Document images with source code
++++++

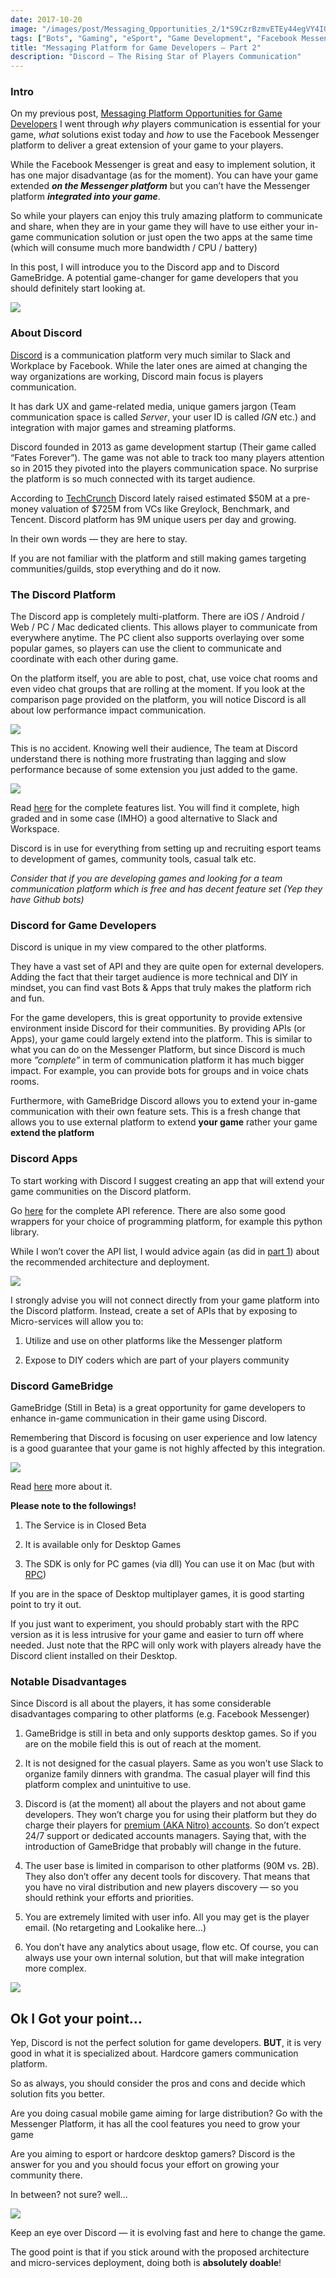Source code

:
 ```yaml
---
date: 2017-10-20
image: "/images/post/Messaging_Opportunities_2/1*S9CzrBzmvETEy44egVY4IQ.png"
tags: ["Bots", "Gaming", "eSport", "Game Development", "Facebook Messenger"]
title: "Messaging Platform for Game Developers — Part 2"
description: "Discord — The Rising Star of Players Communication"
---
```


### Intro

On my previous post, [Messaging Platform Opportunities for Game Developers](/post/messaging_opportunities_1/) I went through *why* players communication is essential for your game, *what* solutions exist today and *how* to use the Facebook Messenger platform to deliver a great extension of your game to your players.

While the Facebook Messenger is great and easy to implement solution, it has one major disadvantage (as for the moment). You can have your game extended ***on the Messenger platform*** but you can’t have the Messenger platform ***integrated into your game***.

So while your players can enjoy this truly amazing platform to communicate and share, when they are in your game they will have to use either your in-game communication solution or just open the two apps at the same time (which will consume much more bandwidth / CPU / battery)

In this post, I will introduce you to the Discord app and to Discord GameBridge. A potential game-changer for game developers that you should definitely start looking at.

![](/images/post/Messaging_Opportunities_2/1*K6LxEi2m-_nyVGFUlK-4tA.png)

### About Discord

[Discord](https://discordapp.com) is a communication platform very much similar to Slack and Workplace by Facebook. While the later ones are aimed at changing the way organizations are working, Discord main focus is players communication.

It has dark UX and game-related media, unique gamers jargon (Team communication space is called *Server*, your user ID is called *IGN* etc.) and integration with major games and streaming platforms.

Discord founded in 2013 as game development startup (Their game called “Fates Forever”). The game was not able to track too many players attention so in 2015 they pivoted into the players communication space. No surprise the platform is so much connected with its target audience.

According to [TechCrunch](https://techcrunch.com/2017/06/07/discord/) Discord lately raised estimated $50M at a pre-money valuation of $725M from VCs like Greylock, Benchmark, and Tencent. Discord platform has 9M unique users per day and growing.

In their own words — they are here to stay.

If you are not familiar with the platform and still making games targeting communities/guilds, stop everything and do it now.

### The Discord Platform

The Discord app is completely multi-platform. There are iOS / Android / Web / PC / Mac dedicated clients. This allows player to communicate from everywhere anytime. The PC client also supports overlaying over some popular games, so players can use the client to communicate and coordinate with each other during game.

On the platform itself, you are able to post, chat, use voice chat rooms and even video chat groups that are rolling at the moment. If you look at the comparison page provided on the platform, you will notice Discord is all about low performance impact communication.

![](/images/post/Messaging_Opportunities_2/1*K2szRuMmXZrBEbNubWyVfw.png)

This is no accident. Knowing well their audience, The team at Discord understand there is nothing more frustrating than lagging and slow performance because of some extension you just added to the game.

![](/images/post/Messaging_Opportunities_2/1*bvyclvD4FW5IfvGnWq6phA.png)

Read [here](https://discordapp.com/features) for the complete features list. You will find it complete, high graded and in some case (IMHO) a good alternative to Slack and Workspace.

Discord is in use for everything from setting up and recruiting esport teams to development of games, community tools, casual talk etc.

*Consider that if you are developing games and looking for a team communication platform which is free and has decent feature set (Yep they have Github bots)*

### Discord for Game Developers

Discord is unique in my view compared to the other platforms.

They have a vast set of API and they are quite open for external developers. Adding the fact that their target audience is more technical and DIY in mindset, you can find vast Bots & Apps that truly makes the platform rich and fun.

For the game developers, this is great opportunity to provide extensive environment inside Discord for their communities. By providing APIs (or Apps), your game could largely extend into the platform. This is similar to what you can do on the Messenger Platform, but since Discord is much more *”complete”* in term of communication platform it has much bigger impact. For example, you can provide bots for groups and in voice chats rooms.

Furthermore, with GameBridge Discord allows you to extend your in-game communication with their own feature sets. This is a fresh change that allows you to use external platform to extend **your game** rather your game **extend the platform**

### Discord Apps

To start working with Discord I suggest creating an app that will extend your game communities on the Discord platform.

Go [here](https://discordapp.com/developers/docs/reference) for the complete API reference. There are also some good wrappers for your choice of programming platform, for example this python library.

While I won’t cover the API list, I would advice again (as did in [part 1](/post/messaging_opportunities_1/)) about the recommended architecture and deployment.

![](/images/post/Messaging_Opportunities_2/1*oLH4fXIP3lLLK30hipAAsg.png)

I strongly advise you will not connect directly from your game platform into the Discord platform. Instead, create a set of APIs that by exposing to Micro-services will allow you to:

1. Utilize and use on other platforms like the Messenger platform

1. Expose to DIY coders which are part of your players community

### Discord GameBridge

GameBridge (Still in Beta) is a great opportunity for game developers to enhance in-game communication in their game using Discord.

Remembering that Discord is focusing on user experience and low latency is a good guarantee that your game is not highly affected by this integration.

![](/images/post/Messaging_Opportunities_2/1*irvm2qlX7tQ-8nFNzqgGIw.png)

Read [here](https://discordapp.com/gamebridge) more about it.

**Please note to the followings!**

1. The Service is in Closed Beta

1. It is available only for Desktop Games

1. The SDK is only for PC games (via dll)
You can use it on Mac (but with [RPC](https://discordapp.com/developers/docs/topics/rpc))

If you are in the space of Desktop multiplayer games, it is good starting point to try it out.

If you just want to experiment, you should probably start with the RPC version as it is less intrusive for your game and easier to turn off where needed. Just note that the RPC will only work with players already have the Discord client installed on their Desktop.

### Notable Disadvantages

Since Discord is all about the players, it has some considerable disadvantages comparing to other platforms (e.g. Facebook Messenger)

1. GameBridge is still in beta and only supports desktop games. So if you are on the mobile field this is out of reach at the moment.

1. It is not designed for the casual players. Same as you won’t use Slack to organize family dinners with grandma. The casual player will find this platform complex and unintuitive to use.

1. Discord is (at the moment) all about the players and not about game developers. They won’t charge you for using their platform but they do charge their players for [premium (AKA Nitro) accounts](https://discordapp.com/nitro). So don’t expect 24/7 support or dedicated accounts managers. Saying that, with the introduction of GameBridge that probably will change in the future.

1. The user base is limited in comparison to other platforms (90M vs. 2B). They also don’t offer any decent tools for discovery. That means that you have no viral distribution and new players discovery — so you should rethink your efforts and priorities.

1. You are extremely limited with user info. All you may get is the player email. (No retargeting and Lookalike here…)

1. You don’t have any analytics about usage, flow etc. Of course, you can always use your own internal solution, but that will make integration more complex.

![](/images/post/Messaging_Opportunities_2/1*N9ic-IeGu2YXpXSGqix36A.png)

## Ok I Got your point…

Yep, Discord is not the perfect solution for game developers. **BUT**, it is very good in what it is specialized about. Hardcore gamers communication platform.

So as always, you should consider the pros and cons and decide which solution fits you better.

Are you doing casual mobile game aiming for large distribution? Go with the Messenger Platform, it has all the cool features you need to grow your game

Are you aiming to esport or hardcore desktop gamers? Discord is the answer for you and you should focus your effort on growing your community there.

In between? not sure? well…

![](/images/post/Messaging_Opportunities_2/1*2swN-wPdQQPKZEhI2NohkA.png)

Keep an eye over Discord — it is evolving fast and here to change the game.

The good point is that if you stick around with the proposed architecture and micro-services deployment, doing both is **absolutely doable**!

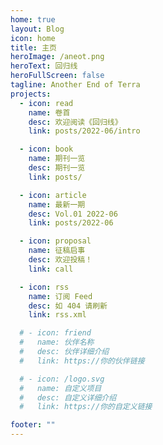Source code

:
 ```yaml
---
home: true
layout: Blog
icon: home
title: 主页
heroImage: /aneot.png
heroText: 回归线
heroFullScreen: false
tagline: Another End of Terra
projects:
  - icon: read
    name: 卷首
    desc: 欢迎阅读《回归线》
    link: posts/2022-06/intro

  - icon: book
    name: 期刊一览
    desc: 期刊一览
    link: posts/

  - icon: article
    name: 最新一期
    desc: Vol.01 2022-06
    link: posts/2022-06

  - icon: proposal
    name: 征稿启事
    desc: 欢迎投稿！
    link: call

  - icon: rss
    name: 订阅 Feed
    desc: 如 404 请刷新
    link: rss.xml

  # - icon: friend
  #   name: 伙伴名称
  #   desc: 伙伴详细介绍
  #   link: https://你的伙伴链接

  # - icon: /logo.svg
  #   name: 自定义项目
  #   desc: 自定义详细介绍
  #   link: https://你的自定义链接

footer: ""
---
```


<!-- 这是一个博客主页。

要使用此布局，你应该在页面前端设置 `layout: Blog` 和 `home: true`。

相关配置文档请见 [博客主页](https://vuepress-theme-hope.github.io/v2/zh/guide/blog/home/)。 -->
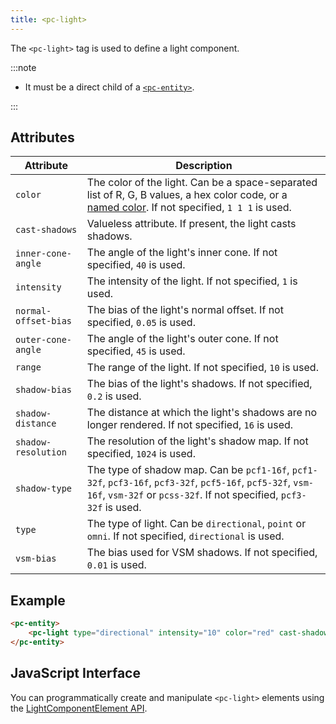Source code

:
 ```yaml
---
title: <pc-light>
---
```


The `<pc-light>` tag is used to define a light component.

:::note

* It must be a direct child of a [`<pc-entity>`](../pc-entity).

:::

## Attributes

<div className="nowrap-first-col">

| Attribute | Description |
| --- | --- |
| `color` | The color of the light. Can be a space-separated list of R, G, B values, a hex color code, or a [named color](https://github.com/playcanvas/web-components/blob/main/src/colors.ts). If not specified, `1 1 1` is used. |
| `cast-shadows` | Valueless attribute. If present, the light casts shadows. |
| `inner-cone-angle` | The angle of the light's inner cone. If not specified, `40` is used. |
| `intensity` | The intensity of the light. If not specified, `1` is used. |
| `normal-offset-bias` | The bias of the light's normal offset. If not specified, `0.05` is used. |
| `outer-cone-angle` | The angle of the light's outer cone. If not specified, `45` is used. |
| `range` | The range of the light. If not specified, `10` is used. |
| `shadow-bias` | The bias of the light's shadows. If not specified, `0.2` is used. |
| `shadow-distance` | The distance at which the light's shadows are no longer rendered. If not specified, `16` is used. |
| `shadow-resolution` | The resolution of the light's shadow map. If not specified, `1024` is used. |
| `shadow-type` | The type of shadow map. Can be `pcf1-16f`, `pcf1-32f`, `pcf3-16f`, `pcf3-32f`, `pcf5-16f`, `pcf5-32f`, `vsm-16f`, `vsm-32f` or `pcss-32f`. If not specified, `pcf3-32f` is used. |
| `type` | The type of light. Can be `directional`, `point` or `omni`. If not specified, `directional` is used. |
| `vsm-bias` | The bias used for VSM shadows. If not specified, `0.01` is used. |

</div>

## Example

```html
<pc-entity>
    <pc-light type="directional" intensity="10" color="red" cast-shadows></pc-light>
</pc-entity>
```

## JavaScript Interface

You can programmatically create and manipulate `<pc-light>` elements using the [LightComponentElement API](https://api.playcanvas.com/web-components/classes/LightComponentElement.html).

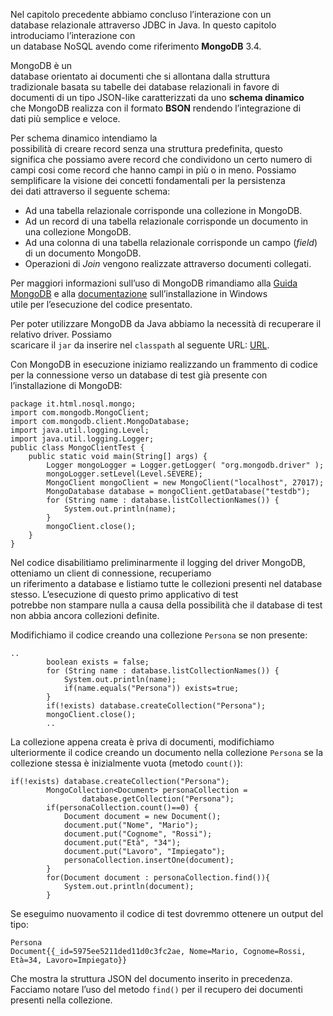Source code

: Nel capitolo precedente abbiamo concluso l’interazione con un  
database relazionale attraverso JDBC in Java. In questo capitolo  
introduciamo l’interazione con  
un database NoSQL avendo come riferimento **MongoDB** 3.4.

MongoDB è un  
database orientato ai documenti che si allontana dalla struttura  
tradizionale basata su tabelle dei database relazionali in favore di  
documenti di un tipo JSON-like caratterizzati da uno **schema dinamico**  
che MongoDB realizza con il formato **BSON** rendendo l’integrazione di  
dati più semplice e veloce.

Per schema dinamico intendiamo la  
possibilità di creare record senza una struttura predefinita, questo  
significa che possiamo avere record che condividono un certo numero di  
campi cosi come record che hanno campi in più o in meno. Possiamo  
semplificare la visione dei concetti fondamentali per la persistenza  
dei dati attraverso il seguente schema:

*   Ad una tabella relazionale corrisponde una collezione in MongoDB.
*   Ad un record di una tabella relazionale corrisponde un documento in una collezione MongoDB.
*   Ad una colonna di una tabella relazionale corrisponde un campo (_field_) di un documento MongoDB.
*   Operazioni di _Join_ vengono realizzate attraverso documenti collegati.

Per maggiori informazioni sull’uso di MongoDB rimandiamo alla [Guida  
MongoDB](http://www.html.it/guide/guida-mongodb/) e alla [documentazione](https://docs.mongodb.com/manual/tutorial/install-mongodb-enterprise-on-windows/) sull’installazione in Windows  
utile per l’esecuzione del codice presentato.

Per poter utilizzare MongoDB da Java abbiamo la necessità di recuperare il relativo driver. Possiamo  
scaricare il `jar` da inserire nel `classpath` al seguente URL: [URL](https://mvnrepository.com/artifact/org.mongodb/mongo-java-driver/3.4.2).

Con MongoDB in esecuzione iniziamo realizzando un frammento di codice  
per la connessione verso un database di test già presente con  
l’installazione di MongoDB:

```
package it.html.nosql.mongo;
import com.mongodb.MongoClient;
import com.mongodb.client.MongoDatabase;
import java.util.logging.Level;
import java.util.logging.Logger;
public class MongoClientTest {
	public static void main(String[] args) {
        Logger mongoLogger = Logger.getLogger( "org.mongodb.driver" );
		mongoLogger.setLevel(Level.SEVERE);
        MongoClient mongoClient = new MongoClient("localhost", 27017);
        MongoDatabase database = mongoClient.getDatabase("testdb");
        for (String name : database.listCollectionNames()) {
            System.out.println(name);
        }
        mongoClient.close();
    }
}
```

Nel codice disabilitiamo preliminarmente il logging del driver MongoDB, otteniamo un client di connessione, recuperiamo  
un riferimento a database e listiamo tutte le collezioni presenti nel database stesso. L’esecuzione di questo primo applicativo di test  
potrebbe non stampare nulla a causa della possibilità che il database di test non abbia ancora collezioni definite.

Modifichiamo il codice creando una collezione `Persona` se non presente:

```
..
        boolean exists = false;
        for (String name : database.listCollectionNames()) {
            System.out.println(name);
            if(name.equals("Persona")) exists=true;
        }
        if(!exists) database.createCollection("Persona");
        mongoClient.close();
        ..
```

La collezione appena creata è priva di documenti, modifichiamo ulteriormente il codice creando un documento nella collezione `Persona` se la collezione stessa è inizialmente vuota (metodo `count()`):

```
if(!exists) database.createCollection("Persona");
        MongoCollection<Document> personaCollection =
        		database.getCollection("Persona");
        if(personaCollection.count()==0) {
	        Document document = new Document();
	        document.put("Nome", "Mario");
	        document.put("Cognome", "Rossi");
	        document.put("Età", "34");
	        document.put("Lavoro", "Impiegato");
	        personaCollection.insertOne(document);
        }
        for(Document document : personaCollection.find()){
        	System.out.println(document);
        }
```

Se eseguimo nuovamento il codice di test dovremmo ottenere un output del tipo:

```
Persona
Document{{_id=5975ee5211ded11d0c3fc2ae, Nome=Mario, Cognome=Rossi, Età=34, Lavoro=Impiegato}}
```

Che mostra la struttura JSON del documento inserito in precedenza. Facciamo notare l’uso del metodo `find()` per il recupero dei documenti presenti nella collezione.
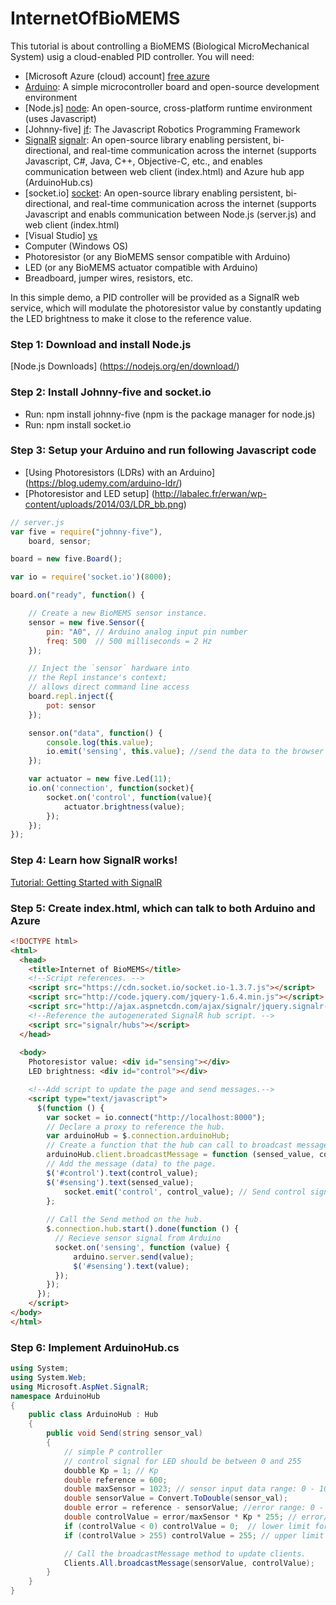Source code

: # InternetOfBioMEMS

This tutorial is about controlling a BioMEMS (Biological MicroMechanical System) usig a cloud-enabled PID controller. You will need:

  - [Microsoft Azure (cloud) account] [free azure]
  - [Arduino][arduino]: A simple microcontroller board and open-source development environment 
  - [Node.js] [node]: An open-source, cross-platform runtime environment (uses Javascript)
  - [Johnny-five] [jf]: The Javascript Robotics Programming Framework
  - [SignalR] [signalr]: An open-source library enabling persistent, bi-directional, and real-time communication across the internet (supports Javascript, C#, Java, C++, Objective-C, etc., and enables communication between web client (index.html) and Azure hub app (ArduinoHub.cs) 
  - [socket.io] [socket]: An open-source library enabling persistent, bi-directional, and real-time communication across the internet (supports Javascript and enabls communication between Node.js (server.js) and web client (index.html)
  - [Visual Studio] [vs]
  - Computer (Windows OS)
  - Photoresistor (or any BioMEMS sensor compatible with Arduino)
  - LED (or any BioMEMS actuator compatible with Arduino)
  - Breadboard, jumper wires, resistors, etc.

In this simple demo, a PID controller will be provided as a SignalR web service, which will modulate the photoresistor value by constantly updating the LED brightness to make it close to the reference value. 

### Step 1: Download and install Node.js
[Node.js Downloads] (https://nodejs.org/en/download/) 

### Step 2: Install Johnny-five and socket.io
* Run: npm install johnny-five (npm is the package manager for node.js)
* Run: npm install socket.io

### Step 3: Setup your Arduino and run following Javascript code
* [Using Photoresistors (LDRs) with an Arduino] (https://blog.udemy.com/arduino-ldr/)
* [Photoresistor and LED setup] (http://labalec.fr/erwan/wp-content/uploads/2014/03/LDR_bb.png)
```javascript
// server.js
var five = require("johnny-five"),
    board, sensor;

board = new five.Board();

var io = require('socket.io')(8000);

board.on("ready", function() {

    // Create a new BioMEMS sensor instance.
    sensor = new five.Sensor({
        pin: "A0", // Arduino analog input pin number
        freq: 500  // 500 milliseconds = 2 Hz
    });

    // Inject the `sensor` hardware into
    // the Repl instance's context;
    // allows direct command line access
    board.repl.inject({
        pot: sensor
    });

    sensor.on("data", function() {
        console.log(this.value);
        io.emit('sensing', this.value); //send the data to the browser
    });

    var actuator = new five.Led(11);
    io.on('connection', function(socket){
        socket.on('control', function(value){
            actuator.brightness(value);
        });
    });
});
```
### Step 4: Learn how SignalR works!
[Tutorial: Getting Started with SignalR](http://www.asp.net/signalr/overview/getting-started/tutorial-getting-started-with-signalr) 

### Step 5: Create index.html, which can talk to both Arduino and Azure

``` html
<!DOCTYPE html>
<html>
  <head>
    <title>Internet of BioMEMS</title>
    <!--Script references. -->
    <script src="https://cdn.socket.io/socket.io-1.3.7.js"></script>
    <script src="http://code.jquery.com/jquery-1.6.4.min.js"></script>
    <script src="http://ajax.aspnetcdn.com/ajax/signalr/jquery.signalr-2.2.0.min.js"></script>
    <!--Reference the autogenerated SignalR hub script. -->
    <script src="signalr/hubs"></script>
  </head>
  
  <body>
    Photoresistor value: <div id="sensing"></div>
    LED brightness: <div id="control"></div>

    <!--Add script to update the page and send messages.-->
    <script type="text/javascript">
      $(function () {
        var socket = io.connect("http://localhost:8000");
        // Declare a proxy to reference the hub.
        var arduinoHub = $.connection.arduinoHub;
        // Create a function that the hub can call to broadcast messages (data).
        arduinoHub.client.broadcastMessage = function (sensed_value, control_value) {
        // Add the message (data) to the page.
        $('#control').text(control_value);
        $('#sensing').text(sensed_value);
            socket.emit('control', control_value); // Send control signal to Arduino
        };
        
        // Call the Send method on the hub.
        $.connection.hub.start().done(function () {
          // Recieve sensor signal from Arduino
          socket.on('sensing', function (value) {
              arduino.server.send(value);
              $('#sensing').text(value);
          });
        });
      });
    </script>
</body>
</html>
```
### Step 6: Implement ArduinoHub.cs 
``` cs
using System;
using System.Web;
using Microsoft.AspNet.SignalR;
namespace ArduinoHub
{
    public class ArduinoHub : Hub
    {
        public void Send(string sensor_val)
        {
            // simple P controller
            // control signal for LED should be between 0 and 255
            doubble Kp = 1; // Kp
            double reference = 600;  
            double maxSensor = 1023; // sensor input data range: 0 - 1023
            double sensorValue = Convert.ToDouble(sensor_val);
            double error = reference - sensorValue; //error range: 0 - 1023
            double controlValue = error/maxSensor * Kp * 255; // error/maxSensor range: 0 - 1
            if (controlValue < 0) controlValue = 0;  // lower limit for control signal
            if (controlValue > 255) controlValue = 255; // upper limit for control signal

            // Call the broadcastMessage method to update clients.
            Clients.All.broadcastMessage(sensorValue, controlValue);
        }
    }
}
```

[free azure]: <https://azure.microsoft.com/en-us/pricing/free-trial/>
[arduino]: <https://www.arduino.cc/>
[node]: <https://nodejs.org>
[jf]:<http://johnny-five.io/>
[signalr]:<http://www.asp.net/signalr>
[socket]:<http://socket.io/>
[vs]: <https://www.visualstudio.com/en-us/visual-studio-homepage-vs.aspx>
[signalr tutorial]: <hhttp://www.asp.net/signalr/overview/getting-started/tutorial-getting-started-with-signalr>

++++++

**Work instruction**: Print, from the entries above, the line with "1. The Service is in Closed Beta", the line with "If you just" and all lines between them, exactly and with nothing else.

**Result below**:
1. The Service is in Closed Beta

1. It is available only for Desktop Games

1. The SDK is only for PC games (via dll)
You can use it on Mac (but with [RPC](https://discordapp.com/developers/docs/topics/rpc))

If you are in the space of Desktop multiplayer games, it is good starting point to try it out.

If you just want to experiment, you should probably start with the RPC version as it is less intrusive for your game and easier to turn off where needed. Just note that the RPC will only work with players already have the Discord client installed on their Desktop.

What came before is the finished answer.